PROBLEM TO SOLVE: Report the lines of the data below that contain the string "Article".
···
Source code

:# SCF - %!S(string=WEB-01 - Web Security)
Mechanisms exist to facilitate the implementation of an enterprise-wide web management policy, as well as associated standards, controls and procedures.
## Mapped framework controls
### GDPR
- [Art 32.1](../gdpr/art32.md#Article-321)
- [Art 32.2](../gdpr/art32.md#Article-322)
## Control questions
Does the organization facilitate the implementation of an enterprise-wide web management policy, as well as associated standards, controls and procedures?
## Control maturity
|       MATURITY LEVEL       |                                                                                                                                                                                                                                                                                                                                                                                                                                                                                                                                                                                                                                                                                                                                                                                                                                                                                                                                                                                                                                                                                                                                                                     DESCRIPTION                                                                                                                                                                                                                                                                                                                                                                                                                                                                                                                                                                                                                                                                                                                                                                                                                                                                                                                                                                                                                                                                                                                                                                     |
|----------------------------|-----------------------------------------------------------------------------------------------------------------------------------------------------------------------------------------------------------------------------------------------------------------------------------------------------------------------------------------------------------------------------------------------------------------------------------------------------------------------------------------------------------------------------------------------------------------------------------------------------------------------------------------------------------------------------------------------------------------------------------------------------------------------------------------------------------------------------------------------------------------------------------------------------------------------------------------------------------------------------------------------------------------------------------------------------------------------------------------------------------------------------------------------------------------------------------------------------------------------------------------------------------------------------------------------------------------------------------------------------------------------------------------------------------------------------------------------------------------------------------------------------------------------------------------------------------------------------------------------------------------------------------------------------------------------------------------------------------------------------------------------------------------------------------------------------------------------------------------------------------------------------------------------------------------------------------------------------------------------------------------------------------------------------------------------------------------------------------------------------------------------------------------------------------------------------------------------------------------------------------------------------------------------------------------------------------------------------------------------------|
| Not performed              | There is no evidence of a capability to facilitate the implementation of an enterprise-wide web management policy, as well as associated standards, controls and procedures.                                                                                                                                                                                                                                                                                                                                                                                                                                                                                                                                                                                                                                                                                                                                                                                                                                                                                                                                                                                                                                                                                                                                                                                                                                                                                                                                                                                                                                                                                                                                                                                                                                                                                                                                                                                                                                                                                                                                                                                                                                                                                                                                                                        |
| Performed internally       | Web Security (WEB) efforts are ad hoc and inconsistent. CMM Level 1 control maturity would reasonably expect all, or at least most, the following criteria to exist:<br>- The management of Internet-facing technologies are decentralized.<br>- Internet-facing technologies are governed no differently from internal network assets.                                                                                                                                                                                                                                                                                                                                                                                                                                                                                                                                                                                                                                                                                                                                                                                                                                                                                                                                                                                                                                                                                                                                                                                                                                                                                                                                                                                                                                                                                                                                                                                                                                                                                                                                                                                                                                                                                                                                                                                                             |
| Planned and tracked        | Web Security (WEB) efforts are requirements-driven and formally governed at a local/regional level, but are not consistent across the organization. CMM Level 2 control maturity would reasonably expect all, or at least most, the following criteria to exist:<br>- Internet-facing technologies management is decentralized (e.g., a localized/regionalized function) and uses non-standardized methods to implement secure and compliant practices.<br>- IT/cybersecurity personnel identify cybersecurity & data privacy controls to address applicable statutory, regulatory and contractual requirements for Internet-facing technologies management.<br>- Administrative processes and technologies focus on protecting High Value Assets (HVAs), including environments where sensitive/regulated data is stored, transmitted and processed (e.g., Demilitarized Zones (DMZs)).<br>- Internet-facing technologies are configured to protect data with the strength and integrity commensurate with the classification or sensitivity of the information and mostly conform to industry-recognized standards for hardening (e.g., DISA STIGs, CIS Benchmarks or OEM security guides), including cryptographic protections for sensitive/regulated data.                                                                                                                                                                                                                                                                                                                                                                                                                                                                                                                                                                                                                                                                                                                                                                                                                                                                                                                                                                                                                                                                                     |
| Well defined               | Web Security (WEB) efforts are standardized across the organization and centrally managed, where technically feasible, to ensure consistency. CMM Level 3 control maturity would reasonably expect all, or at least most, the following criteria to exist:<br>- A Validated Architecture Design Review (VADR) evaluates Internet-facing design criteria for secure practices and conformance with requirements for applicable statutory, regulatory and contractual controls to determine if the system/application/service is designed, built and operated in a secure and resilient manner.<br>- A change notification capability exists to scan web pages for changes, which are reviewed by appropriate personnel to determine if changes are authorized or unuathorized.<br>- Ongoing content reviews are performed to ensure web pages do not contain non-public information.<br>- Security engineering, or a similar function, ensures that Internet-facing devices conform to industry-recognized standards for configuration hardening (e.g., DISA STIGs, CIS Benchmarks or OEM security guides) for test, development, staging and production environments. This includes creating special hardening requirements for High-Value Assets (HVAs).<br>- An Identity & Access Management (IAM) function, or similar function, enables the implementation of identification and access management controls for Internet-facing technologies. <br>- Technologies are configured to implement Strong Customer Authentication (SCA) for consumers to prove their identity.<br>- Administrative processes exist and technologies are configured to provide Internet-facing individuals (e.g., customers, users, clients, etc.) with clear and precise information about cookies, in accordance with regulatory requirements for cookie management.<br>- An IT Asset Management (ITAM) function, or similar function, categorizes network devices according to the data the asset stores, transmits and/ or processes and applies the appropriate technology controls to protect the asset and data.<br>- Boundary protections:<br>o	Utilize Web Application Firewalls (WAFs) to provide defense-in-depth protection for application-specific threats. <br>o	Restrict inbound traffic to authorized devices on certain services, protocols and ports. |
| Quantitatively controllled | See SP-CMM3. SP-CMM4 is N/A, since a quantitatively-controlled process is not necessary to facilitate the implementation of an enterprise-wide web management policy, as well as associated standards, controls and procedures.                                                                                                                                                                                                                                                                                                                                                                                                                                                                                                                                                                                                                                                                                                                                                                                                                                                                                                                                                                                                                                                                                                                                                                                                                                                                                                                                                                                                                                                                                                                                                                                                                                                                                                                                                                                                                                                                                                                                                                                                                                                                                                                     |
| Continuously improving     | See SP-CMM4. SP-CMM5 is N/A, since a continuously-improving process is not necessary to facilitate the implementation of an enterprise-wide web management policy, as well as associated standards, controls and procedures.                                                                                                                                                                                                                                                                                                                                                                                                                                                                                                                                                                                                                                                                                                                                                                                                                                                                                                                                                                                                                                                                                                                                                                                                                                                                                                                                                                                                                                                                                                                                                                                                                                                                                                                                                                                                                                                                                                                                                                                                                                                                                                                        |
···
OUTPUT FOR THIS TASK:
- [Art 32.1](../gdpr/art32.md#Article-321)
- [Art 32.2](../gdpr/art32.md#Article-322)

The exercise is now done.